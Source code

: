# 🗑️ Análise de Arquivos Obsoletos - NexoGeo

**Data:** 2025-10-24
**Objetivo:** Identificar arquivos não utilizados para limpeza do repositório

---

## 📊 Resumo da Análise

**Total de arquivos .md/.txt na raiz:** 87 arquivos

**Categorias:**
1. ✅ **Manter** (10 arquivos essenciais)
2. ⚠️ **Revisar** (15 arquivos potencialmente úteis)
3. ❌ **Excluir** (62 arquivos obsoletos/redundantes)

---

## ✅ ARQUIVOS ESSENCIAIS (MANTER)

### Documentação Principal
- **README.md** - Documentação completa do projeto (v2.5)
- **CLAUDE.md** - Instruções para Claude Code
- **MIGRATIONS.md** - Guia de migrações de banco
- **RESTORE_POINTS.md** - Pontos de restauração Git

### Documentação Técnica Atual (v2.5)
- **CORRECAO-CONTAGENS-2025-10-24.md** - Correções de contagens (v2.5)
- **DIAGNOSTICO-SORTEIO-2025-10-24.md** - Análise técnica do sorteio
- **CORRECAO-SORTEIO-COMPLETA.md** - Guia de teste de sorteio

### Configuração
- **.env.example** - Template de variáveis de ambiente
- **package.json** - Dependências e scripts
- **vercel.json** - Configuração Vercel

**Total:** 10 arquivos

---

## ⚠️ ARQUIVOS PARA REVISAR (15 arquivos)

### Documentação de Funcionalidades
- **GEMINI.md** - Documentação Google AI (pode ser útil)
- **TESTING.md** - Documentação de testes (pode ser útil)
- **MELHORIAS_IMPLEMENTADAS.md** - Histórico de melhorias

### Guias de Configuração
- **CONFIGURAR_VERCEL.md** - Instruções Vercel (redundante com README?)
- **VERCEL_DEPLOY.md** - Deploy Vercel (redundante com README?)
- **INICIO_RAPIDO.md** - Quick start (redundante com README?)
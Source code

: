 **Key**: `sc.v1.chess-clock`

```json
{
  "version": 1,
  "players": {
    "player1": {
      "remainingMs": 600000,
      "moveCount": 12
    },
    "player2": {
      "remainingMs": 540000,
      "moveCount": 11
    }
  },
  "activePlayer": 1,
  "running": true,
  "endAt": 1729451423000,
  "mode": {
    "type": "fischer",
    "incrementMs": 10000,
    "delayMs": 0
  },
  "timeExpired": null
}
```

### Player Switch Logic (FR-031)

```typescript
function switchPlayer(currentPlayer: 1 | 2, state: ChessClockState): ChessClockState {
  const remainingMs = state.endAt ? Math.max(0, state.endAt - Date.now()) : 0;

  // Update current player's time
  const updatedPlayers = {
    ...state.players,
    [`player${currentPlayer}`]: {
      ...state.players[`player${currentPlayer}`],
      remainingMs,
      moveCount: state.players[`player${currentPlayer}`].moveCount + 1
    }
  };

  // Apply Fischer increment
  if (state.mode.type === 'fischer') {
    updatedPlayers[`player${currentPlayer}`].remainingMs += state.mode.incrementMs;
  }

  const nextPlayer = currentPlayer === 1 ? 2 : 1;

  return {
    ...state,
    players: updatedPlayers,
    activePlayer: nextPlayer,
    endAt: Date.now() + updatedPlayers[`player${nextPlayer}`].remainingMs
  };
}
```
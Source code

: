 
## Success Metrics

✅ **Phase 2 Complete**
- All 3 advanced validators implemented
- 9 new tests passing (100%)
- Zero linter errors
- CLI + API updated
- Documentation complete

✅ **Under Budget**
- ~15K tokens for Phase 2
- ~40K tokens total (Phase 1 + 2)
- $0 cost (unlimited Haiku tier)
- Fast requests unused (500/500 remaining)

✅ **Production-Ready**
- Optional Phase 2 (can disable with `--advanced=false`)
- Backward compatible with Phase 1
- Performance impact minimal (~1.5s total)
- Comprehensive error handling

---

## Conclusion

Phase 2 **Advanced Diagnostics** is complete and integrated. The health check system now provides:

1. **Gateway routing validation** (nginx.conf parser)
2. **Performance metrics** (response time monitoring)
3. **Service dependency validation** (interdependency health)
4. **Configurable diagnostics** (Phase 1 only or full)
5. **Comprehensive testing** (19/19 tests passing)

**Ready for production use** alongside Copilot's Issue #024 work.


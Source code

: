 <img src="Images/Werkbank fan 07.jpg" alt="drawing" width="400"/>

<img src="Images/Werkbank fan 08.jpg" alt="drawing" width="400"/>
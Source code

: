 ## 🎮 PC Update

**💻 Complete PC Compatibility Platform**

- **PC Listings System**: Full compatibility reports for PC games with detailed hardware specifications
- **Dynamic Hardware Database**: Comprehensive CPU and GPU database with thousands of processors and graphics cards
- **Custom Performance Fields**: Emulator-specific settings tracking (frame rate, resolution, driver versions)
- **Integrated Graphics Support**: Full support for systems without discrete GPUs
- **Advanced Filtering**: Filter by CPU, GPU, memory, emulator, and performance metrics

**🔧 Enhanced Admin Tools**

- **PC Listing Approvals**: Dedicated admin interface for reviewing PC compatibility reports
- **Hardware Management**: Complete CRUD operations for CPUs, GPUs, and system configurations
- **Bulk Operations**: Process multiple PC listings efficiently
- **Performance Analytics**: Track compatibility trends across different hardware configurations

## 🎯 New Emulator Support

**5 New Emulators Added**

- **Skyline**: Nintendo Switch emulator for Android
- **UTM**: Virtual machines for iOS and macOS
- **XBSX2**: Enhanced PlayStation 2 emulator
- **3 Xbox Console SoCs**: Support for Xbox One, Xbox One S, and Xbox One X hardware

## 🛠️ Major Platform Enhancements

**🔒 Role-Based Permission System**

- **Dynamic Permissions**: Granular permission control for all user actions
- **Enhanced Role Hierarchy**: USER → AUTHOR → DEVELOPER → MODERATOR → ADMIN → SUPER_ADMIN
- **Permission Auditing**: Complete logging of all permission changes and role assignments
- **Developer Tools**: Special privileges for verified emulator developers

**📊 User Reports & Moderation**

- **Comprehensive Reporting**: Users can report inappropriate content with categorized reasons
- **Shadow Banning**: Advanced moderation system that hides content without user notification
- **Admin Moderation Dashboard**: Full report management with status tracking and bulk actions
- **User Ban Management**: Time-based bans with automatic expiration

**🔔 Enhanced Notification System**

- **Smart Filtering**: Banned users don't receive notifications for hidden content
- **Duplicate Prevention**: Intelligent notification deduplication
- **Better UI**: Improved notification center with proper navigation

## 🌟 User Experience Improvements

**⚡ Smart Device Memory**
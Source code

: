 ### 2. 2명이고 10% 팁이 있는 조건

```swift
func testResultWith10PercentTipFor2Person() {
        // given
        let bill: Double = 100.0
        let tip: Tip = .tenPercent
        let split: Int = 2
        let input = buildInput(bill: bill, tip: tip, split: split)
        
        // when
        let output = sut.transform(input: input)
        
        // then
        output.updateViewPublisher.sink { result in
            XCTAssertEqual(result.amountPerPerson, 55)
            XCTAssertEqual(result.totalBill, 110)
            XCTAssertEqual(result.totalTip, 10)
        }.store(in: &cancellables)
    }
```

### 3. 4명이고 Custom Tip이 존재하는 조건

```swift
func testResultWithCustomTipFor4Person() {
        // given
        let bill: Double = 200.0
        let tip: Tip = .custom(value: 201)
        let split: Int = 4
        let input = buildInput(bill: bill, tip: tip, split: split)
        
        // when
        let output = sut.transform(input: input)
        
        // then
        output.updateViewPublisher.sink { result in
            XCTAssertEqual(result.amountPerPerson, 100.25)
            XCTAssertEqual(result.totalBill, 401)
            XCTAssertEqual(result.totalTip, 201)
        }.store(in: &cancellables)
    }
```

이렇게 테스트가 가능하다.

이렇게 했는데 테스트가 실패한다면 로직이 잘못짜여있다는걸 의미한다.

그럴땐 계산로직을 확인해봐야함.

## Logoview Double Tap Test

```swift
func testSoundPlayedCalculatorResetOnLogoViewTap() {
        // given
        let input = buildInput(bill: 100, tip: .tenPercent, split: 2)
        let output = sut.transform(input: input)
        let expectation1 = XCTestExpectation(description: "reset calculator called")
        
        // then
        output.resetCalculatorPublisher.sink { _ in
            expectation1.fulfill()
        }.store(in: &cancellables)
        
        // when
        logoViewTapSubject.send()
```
━━━━━━
DIRECTIONS FOR THIS TASK
Take from the material above the lines running from the one with "- Performance impact minimal (~1.5s total)" through the one with "Reports & Moderation**", and repeat them exactly, with nothing else.

WRITTEN RESPONSE
- Performance impact minimal (~1.5s total)
- Comprehensive error handling

---

## Conclusion

Phase 2 **Advanced Diagnostics** is complete and integrated. The health check system now provides:

1. **Gateway routing validation** (nginx.conf parser)
2. **Performance metrics** (response time monitoring)
3. **Service dependency validation** (interdependency health)
4. **Configurable diagnostics** (Phase 1 only or full)
5. **Comprehensive testing** (19/19 tests passing)

**Ready for production use** alongside Copilot's Issue #024 work.


Source code

: <img src="Images/Werkbank fan 07.jpg" alt="drawing" width="400"/>

<img src="Images/Werkbank fan 08.jpg" alt="drawing" width="400"/>
Source code

: ## 🎮 PC Update

**💻 Complete PC Compatibility Platform**

- **PC Listings System**: Full compatibility reports for PC games with detailed hardware specifications
- **Dynamic Hardware Database**: Comprehensive CPU and GPU database with thousands of processors and graphics cards
- **Custom Performance Fields**: Emulator-specific settings tracking (frame rate, resolution, driver versions)
- **Integrated Graphics Support**: Full support for systems without discrete GPUs
- **Advanced Filtering**: Filter by CPU, GPU, memory, emulator, and performance metrics

**🔧 Enhanced Admin Tools**

- **PC Listing Approvals**: Dedicated admin interface for reviewing PC compatibility reports
- **Hardware Management**: Complete CRUD operations for CPUs, GPUs, and system configurations
- **Bulk Operations**: Process multiple PC listings efficiently
- **Performance Analytics**: Track compatibility trends across different hardware configurations

## 🎯 New Emulator Support

**5 New Emulators Added**

- **Skyline**: Nintendo Switch emulator for Android
- **UTM**: Virtual machines for iOS and macOS
- **XBSX2**: Enhanced PlayStation 2 emulator
- **3 Xbox Console SoCs**: Support for Xbox One, Xbox One S, and Xbox One X hardware

## 🛠️ Major Platform Enhancements

**🔒 Role-Based Permission System**

- **Dynamic Permissions**: Granular permission control for all user actions
- **Enhanced Role Hierarchy**: USER → AUTHOR → DEVELOPER → MODERATOR → ADMIN → SUPER_ADMIN
- **Permission Auditing**: Complete logging of all permission changes and role assignments
- **Developer Tools**: Special privileges for verified emulator developers

**📊 User Reports & Moderation**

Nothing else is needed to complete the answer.